Дальше, дальше все было, как в странном сне: отдел милиции в Уксянке, «КПЗ», допросы, подписи, отпечатки пальцев и, наконец, выездной суд в Юровском клубе. Сюда собрали всех колхозников, только Настя не разглядела и не запомнила ни одного лица у своих земляков. Бледный Ефимко был спокоен, и, когда объявили приговор — Насте семь лет лишения свободы, Ефимку — восемь, он на весь зал хмыкнул:
— Напужали! В тюрьме хоть маленькую пайку хлеба дают, а здесь…
Ефимко не договорил — конвойный милиционер крепко сдавил ему плечо и что-то прошептал на ухо.
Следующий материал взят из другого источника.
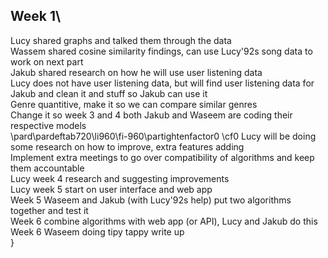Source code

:## Week 1\
Lucy shared graphs and talked them through the data\
Wassem shared cosine similarity findings, can use Lucy\'92s song data to work on next part\
Jakub shared research on how he will use user listening data\
Lucy does not have user listening data, but will find user listening data for Jakub and clean it and stuff so Jakub can use it\
Genre quantitive, make it so we can compare similar genres\
Change it so week 3 and 4 both Jakub and Waseem are coding their respective models\
\pard\pardeftab720\li960\fi-960\partightenfactor0
\cf0 Lucy will be doing some research on how to improve, extra features adding\
Implement extra meetings to go over compatibility of algorithms and keep them accountable\
Lucy week 4 research and suggesting improvements\
Lucy week 5 start on user interface and web app\
Week 5 Waseem and Jakub (with Lucy\'92s help) put two algorithms together and test it\
Week 6 combine algorithms with web app (or API), Lucy and Jakub do this\
Week 6 Waseem doing tipy tappy write up\
}
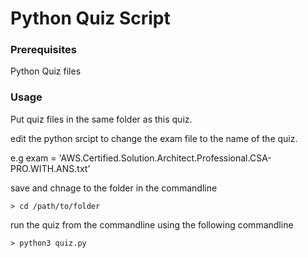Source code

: <h1>Python Quiz Script</h1>

<h3>Prerequisites</h3>
Python
Quiz files

<h3>Usage</h3>
Put quiz files in the same folder as this quiz.

edit the python srcipt to change the exam file to the name of the quiz.

e.g exam = 'AWS.Certified.Solution.Architect.Professional.CSA-PRO.WITH.ANS.txt'

save and chnage to the folder in the commandline

    > cd /path/to/folder

run the quiz from the commandline using the following commandline

    > python3 quiz.py
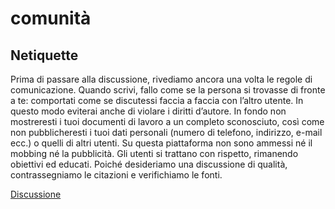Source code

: # comunità
## Netiquette

Prima di passare alla discussione, rivediamo ancora una volta le regole di comunicazione. Quando scrivi, fallo come se la persona si trovasse di fronte a te: comportati come se discutessi faccia a faccia con l’altro utente. In questo modo eviterai anche di violare i diritti d’autore. In fondo non mostreresti i tuoi documenti di lavoro a un completo sconosciuto, così come non pubblicheresti i tuoi dati personali (numero di telefono, indirizzo, e-mail ecc.) o quelli di altri utenti. Su questa piattaforma non sono ammessi né il mobbing né la pubblicità. Gli utenti si trattano con rispetto, rimanendo obiettivi ed educati. Poiché desideriamo una discussione di qualità, contrassegniamo le citazioni e verifichiamo le fonti.


[Discussione](https://github.com/ehealthsuisse/Swiss-SNOMED-Community/discussions)

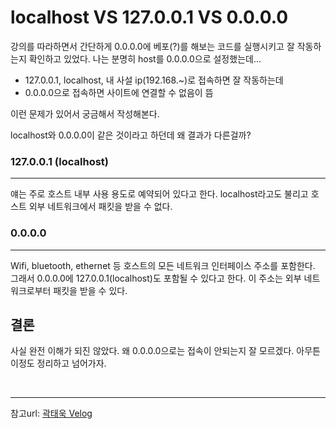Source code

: # localhost VS 127.0.0.1 VS 0.0.0.0

강의를 따라하면서 간단하게 0.0.0.0에 베포(?)를 해보는 코드를 실행시키고 잘 작동하는지 확인하고 있었다. 나는 분명히 host를 0.0.0.0으로 설정했는데...
- 127.0.0.1, localhost, 내 사설 ip(192.168.~)로 접속하면 잘 작동하는데
- 0.0.0.0으로 접속하면 사이트에 연결할 수 없음이 뜸

이런 문제가 있어서 궁금해서 작성해본다.

localhost와 0.0.0.0이 같은 것이라고 하던데 왜 결과가 다른걸까?

### 127.0.0.1 (localhost)
---
얘는 주로 호스트 내부 사용 용도로 예약되어 있다고 한다. localhost라고도 불리고 호스트 외부 네트워크에서 패킷을 받을 수 없다.

### 0.0.0.0
---
Wifi, bluetooth, ethernet 등 호스트의 모든 네트워크 인터페이스 주소를 포함한다. 그래서 0.0.0.0에 127.0.0.1(localhost)도 포함될 수 있다고 한다. 이 주소는 외부 네트워크로부터 패킷을 받을 수 있다.

## 결론
사실 완전 이해가 되진 않았다. 왜 0.0.0.0으로는 접속이 안되는지 잘 모르겠다. 아무튼 이정도 정리하고 넘어가자.

<br/>

---
참고url: [곽태욱 Velog](https://velog.io/@gwak2837/127.0.0.1localhost-vs-0.0.0.0)
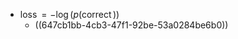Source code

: - $\operatorname{loss}=-\log (p(\operatorname{correct}))$
	- ((647cb1bb-4cb3-47f1-92be-53a0284be6b0))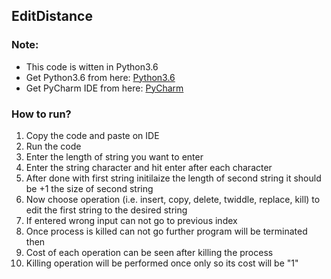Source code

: ## EditDistance
### Note:
* This code is witten in Python3.6
* Get Python3.6 from here: [Python3.6](https://www.python.org/downloads/)
* Get PyCharm IDE from here: [PyCharm](https://www.jetbrains.com/pycharm-edu/download/#section=windows)
### How to run?
1. Copy the code and paste on IDE
2. Run the code
3. Enter the length of string you want to enter
4. Enter the string character and hit enter after each character
5. After done with first string initilaize the length of second string it should be +1 the size of second string
6. Now choose operation (i.e. insert, copy, delete, twiddle, replace, kill) to edit the first string to the desired string
7. If entered wrong input can not go to previous index
8. Once process is killed can not go further program will be terminated then
9. Cost of each operation can be seen after killing the process
10. Killing operation will be performed once only so its cost will be "1"

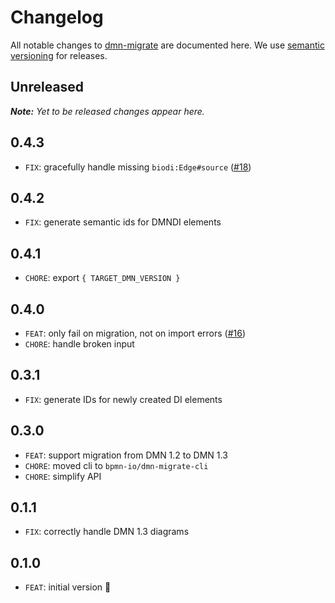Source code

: # Changelog

All notable changes to [dmn-migrate](https://github.com/bpmn-io/dmn-migrate) are documented here. We use [semantic versioning](http://semver.org/) for releases.

## Unreleased

___Note:__ Yet to be released changes appear here._

## 0.4.3

* `FIX`: gracefully handle missing `biodi:Edge#source` ([#18](https://github.com/bpmn-io/dmn-migrate/issues/18))

## 0.4.2

* `FIX`: generate semantic ids for DMNDI elements

## 0.4.1

* `CHORE`: export `{ TARGET_DMN_VERSION }`

## 0.4.0

* `FEAT`: only fail on migration, not on import errors ([#16](https://github.com/bpmn-io/dmn-migrate/issues/16))
* `CHORE`: handle broken input

## 0.3.1

* `FIX`: generate IDs for newly created DI elements

## 0.3.0

* `FEAT`: support migration from DMN 1.2 to DMN 1.3
* `CHORE`: moved cli to `bpmn-io/dmn-migrate-cli`
* `CHORE`: simplify API

## 0.1.1

* `FIX`: correctly handle DMN 1.3 diagrams

## 0.1.0

* `FEAT`: initial version :tada:
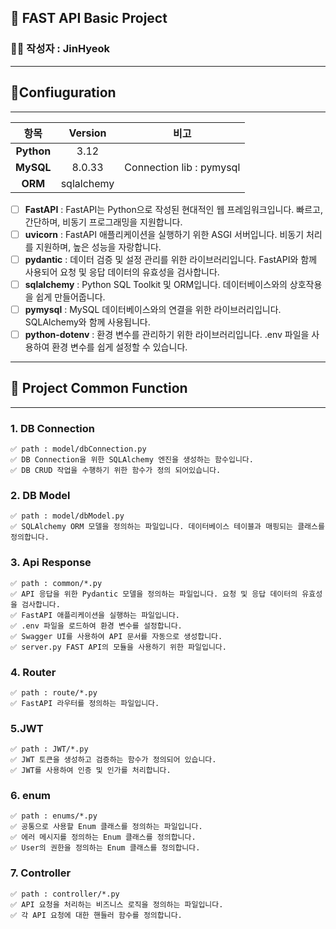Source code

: ## 📌 FAST API Basic Project
### 🧑‍💻 작성자 : JinHyeok

---

## 📌Confiuguration

---

|     항목     |  Version   |            비고            |
|:----------:|:----------:|:------------------------:|
| **Python** |    3.12    |
| **MySQL**  |   8.0.33   | Connection lib : pymysql |
|  **ORM**   | sqlalchemy |

- [ ]  **FastAPI** :  FastAPI는 Python으로 작성된 현대적인 웹 프레임워크입니다. 빠르고, 간단하며, 비동기 프로그래밍을 지원합니다.
- [ ]  **uvicorn** :  FastAPI 애플리케이션을 실행하기 위한 ASGI 서버입니다. 비동기 처리를 지원하며, 높은 성능을 자랑합니다.
- [ ]  **pydantic** :  데이터 검증 및 설정 관리를 위한 라이브러리입니다. FastAPI와 함께 사용되어 요청 및 응답 데이터의 유효성을 검사합니다.
- [ ]  **sqlalchemy** :  Python SQL Toolkit 및 ORM입니다. 데이터베이스와의 상호작용을 쉽게 만들어줍니다.
- [ ]  **pymysql** :  MySQL 데이터베이스와의 연결을 위한 라이브러리입니다. SQLAlchemy와 함께 사용됩니다.
- [ ]  **python-dotenv** :  환경 변수를 관리하기 위한 라이브러리입니다. .env 파일을 사용하여 환경 변수를 쉽게 설정할 수 있습니다.

--- 

## 📌 Project Common Function

---

### 1. **DB Connection**

    ✅ path : model/dbConnection.py
    ✅ DB Connection을 위한 SQLAlchemy 엔진을 생성하는 함수입니다.
    ✅ DB CRUD 작업을 수행하기 위한 함수가 정의 되어있습니다.

### 2. **DB Model**

    ✅ path : model/dbModel.py
    ✅ SQLAlchemy ORM 모델을 정의하는 파일입니다. 데이터베이스 테이블과 매핑되는 클래스를 정의합니다.

### 3. **Api Response**

    ✅ path : common/*.py
    ✅ API 응답을 위한 Pydantic 모델을 정의하는 파일입니다. 요청 및 응답 데이터의 유효성을 검사합니다.
    ✅ FastAPI 애플리케이션을 실행하는 파일입니다.
    ✅ .env 파일을 로드하여 환경 변수를 설정합니다.
    ✅ Swagger UI를 사용하여 API 문서를 자동으로 생성합니다.
    ✅ server.py FAST API의 모듈을 사용하기 위한 파일입니다.

### 4. **Router**

    ✅ path : route/*.py
    ✅ FastAPI 라우터를 정의하는 파일입니다.

### 5.**JWT**

    ✅ path : JWT/*.py
    ✅ JWT 토큰을 생성하고 검증하는 함수가 정의되어 있습니다.
    ✅ JWT를 사용하여 인증 및 인가를 처리합니다.

### 6. **enum**

    ✅ path : enums/*.py
    ✅ 공통으로 사용할 Enum 클래스를 정의하는 파일입니다.
    ✅ 에러 메시지를 정의하는 Enum 클래스를 정의합니다.
    ✅ User의 권한을 정의하는 Enum 클래스를 정의합니다.

### 7. **Controller**

    ✅ path : controller/*.py
    ✅ API 요청을 처리하는 비즈니스 로직을 정의하는 파일입니다. 
    ✅ 각 API 요청에 대한 핸들러 함수를 정의합니다.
А дальше… А дальше был лагерь, лесозаготовки в тайге и… амнистия. Мать померла, как ей отписал младший братишка Петька, вскоре после суда, отец стал часто хворать и тоже не дождался Настиного освобождения. В Юровку она не поехала, чего там ей, воровке, делать? На каждом шагу кто-нибудь да и ударит злым словом. Танкист, друг погибшего брата, писал письма ей раньше, разыскал Настю и уговорил приехать к нему в Свердловск.
— Настенька, Настюша милая! — сжимал он ее сильными руками, целовал и твердил: — Забудь все, забудь и знай — ты чиста передо мной и перед всеми! Время тогда было суровое, законы военные. И нечего искать виноватых. Я сам по оплошности попадал в штрафбат, кровью смывал приговор трибунала. Ты тоже вину искупила, а передо мной нету твоей вины. Чуешь?
…Анастасия ладошками замела пшеницу в кучку, собрала до единого зернышка и потом, выдувая снежинки, ссыпала зерно по карманам. Чисто! Она глубоко выдохнула и взялась за метлу. А как закончила уборку, впервые с отдыхом поднялась на свой третий этаж. Зять с дочерью встали, но разговаривали еще у себя в комнате, и Анастасии никто не помешал высыпать зерно именно в крынку — зять собирает старинную утварь и откуда-то привез эту деревенскую посудину. Пшеница золотела в крынке, и ее оказалось ровно столько, сколько натрясли тогда ржи из ее и Ефимкиных сапог.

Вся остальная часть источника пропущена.